Like Robb Stark, Oberyn is out for justice. But unlike Robb Stark, Oberyn has no higher aspirations to rule, no apparent desire for power. This is a man the audience can root for—especially now that we think we’ve learned our lesson, after all. We think we get it; we think he gets it. Oberyn, like Arya Stark, simply wants to kill the people who have hurt him. We think, at last, we can recognize which characters have the ruthlessness to survive in this world and which do not. Or, at least I do (did?).
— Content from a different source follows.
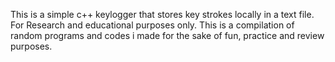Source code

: This is a simple c++ keylogger that stores key strokes locally in a text 
file. For Research and educational purposes only.
This is a compilation of random programs and codes i made for the sake of fun, practice and review purposes.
As awful as George R.R. Martin is to his characters, I’d like to believe that there is a pattern to all of this death and suffering. He’s not just killing off your favorite characters for fun. If that were the case, readers and viewers would not stick with the series. There is a logic, horrible though it may be, to all of this violence; it is neither coincidence nor sadism that the characters toward whom we feel the most affection ultimately suffer the most.
GIF via Reddit
Oberyn visits Tyrion in his cell before the trial by combat and tells him the story of Elia Martell. He tells him that he has come to King’s Landing to spill Lannister blood, starting with Gregor Clegane. “If you want justice, you’ve come to the wrong place,” Tyrion tells Oberyn. Tyrion, of course, is right: Oberyn was dead the instant he had the chance to cut the Mountain’s throat and chose not to, instead madly demanding a confession that on some level he must have known he would never receive. “Maybe I could take him, dancing around until he’s so tired of hacking at me he drops his sword. Get him off his feet somehow,” Bronn had said to Tyrion earlier, describing what it might take to defeat the Mountain. “But one misstep, and I’m dead.” Oberyn’s misstep is in seeking justice rather than simply vengeance.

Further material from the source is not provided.